According to a recent study, nearly 40% of adults worldwide suffer from a functional gastrointestinal disorder (also known as digestive disease). This is where skilled gastroenterologists come in. In recognition of World Digestive Health Day, St. George’s University (SGU) School of Medicine, Grenada, in the Caribbean, explains what a gastroenterologist is, breaks down what their job entails and provides insight into how aspiring gastroenterologists can become one.
What is a gastroenterologist?
As a subspecialty of internal medicine, gastroenterology involves the diagnosis and treatment of diseases of the digestive organs, including the stomach, bowels, liver, and gallbladder. Patients across multiple demographics rely on the expertise of these specialists to uncover the source of a range of uncomfortable symptoms.
What does a gastroenterologist do?
Patients are referred to a gastroenterologist when they are suffering from digestive issues. The work these specialists do requires a detailed understanding of the normal functions of the gastrointestinal organs—this helps them pinpoint abnormalities.
In their diagnostic efforts, gastroenterologists may observe the movement of material through the stomach and intestine, the digestion and absorption of nutrients into the body, the removal of waste from the system, and the function of the liver as a digestive organ. In doing so, they’re able to locate potential anomalies that may indicate common conditions, including colon tumor and cancer, chronic liver diseases, gastrointestinal reflux, intestinal ulcers, inflammatory bowel diseases, irritable bowel syndrome and inflammation of the pancreas.
Gastroenterologists are trained extensively in endoscopy, which is the use of flexible scopes with built-in cameras to visualize the inside of the intestinal tract. This training includes detailed study of how and when to perform endoscopy, therapeutic interventions to intervene on various pathology, optimal methods to complete these tests effectively and safely, and the proper use of sedating medications to ensure the comfort and safety of patients.
These physicians are also trained in advanced procedures such as endoscopic biliary examination (including stone removal), endoscopic mucosal resection, placement of internal drainage tubes, and endoscopic ultrasound. Once a diagnosis is reached, gastroenterologists work in tandem with a patient’s primary care team to craft a treatment plan.
How do you become a gastroenterologist?
Physicians who specialize in gastroenterology exhibit extreme dedication and attention to detail. As such, the path to becoming a gastroenterologist is quite rigorous.

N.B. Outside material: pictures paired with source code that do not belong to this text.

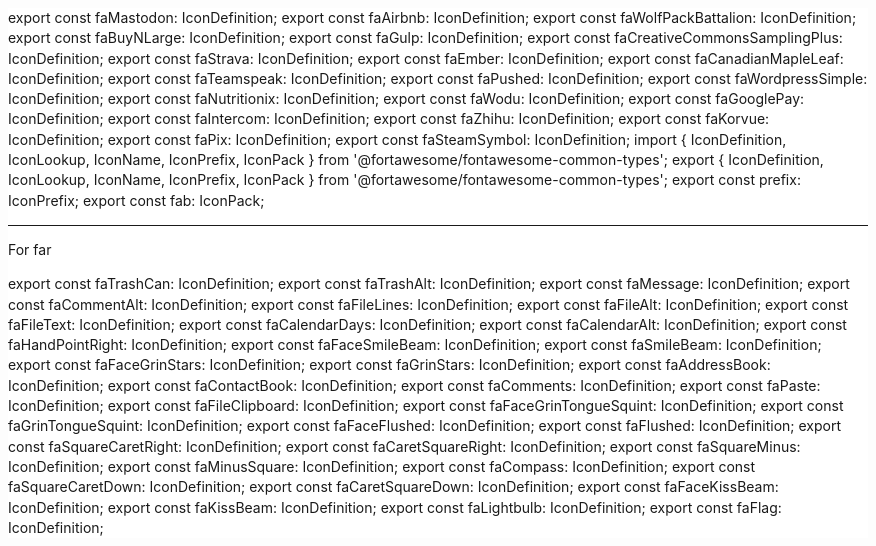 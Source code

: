 export const faMastodon: IconDefinition;
export const faAirbnb: IconDefinition;
export const faWolfPackBattalion: IconDefinition;
export const faBuyNLarge: IconDefinition;
export const faGulp: IconDefinition;
export const faCreativeCommonsSamplingPlus: IconDefinition;
export const faStrava: IconDefinition;
export const faEmber: IconDefinition;
export const faCanadianMapleLeaf: IconDefinition;
export const faTeamspeak: IconDefinition;
export const faPushed: IconDefinition;
export const faWordpressSimple: IconDefinition;
export const faNutritionix: IconDefinition;
export const faWodu: IconDefinition;
export const faGooglePay: IconDefinition;
export const faIntercom: IconDefinition;
export const faZhihu: IconDefinition;
export const faKorvue: IconDefinition;
export const faPix: IconDefinition;
export const faSteamSymbol: IconDefinition;
import { IconDefinition, IconLookup, IconName, IconPrefix, IconPack } from '@fortawesome/fontawesome-common-types';
export { IconDefinition, IconLookup, IconName, IconPrefix, IconPack } from '@fortawesome/fontawesome-common-types';
export const prefix: IconPrefix;
export const fab: IconPack;

-----------

For far

export const faTrashCan: IconDefinition;
export const faTrashAlt: IconDefinition;
export const faMessage: IconDefinition;
export const faCommentAlt: IconDefinition;
export const faFileLines: IconDefinition;
export const faFileAlt: IconDefinition;
export const faFileText: IconDefinition;
export const faCalendarDays: IconDefinition;
export const faCalendarAlt: IconDefinition;
export const faHandPointRight: IconDefinition;
export const faFaceSmileBeam: IconDefinition;
export const faSmileBeam: IconDefinition;
export const faFaceGrinStars: IconDefinition;
export const faGrinStars: IconDefinition;
export const faAddressBook: IconDefinition;
export const faContactBook: IconDefinition;
export const faComments: IconDefinition;
export const faPaste: IconDefinition;
export const faFileClipboard: IconDefinition;
export const faFaceGrinTongueSquint: IconDefinition;
export const faGrinTongueSquint: IconDefinition;
export const faFaceFlushed: IconDefinition;
export const faFlushed: IconDefinition;
export const faSquareCaretRight: IconDefinition;
export const faCaretSquareRight: IconDefinition;
export const faSquareMinus: IconDefinition;
export const faMinusSquare: IconDefinition;
export const faCompass: IconDefinition;
export const faSquareCaretDown: IconDefinition;
export const faCaretSquareDown: IconDefinition;
export const faFaceKissBeam: IconDefinition;
export const faKissBeam: IconDefinition;
export const faLightbulb: IconDefinition;
export const faFlag: IconDefinition; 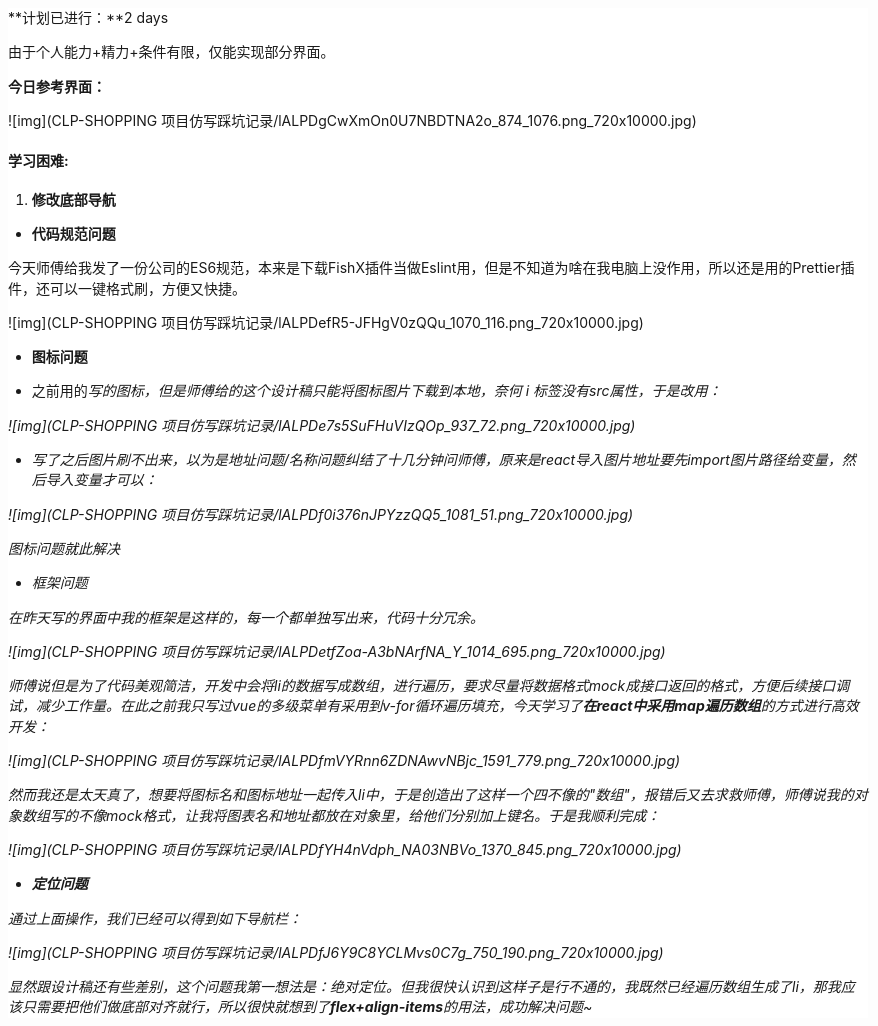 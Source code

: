 **计划已进行：**2 days

由于个人能力+精力+条件有限，仅能实现部分界面。

**今日参考界面：**

![img](CLP-SHOPPING 项目仿写踩坑记录/lALPDgCwXmOn0U7NBDTNA2o_874_1076.png_720x10000.jpg)





#### 学习困难:

1. **修改底部导航**

- **代码规范问题**

今天师傅给我发了一份公司的ES6规范，本来是下载FishX插件当做Eslint用，但是不知道为啥在我电脑上没作用，所以还是用的Prettier插件，还可以一键格式刷，方便又快捷。

![img](CLP-SHOPPING 项目仿写踩坑记录/lALPDefR5-JFHgV0zQQu_1070_116.png_720x10000.jpg)

- **图标问题**

- 之前用的<i/>写的图标，但是师傅给的这个设计稿只能将图标图片下载到本地，奈何 i 标签没有src属性，于是改用<img/>：

![img](CLP-SHOPPING 项目仿写踩坑记录/lALPDe7s5SuFHuVIzQOp_937_72.png_720x10000.jpg)

- 写了之后图片刷不出来，以为是地址问题/名称问题纠结了十几分钟问师傅，原来是react导入图片地址要先import图片路径给变量，然后导入变量才可以：

![img](CLP-SHOPPING 项目仿写踩坑记录/lALPDf0i376nJPYzzQQ5_1081_51.png_720x10000.jpg)

图标问题就此解决

- 框架问题

在昨天写的界面中我的框架是这样的，每一个都单独写出来，代码十分冗余。

![img](CLP-SHOPPING 项目仿写踩坑记录/lALPDetfZoa-A3bNArfNA_Y_1014_695.png_720x10000.jpg)

师傅说但是为了代码美观简洁，开发中会将li的数据写成数组，进行遍历，要求尽量将数据格式mock成接口返回的格式，方便后续接口调试，减少工作量。在此之前我只写过vue的多级菜单有采用到v-for循环遍历填充，今天学习了**在react中采用map遍历数组**的方式进行高效开发：

![img](CLP-SHOPPING 项目仿写踩坑记录/lALPDfmVYRnn6ZDNAwvNBjc_1591_779.png_720x10000.jpg)

然而我还是太天真了，想要将图标名和图标地址一起传入li中，于是创造出了这样一个四不像的"数组"，报错后又去求救师傅，师傅说我的对象数组写的不像mock格式，让我将图表名和地址都放在对象里，给他们分别加上键名。于是我顺利完成：

![img](CLP-SHOPPING 项目仿写踩坑记录/lALPDfYH4nVdph_NA03NBVo_1370_845.png_720x10000.jpg)

- **定位问题**

通过上面操作，我们已经可以得到如下导航栏：

![img](CLP-SHOPPING 项目仿写踩坑记录/lALPDfJ6Y9C8YCLMvs0C7g_750_190.png_720x10000.jpg)



显然跟设计稿还有些差别，这个问题我第一想法是：绝对定位。但我很快认识到这样子是行不通的，我既然已经遍历数组生成了li，那我应该只需要把他们做底部对齐就行，所以很快就想到了**flex+align-items**的用法，成功解决问题~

After completing medical school and clinical rotations, you’ll need to participate in a three-year internal medicine residency. SGU has been the largest provider of doctors into first-year US residencies for the last nine years, with over 980 US residencies in 2023, including over 340 obtained in internal medicine*. The residency is then followed by a gastroenterology fellowship, which could take an additional 2–3 years. The fellowship is where you’ll learn how to evaluate patients with gastrointestinal symptoms, treat a broad range of digestive conditions, and provide recommendations to maintain health and prevent disease.
Interested in becoming a gastroenterologist?
Gastroenterologists are highly trained specialists who use their comprehensive knowledge of the entire gastrointestinal tract to provide high-quality diagnostic care for patients experiencing uncomfortable digestive issues. In many cases, these physicians are able to provide answers, treatment, and ultimately relief for their patients.
Students who are drawn to the idea of uncovering answers to difficult medical questions through the use of complex diagnostic and therapeutic procedures could thrive in a gastroenterology career.
The most effective way these aspiring students can get started is to seek out a quality medical school that can provide the education and training needed to excel in this field. If you’re a problem solver by nature with an innate attention to detail, you might thrive in this diagnostic role.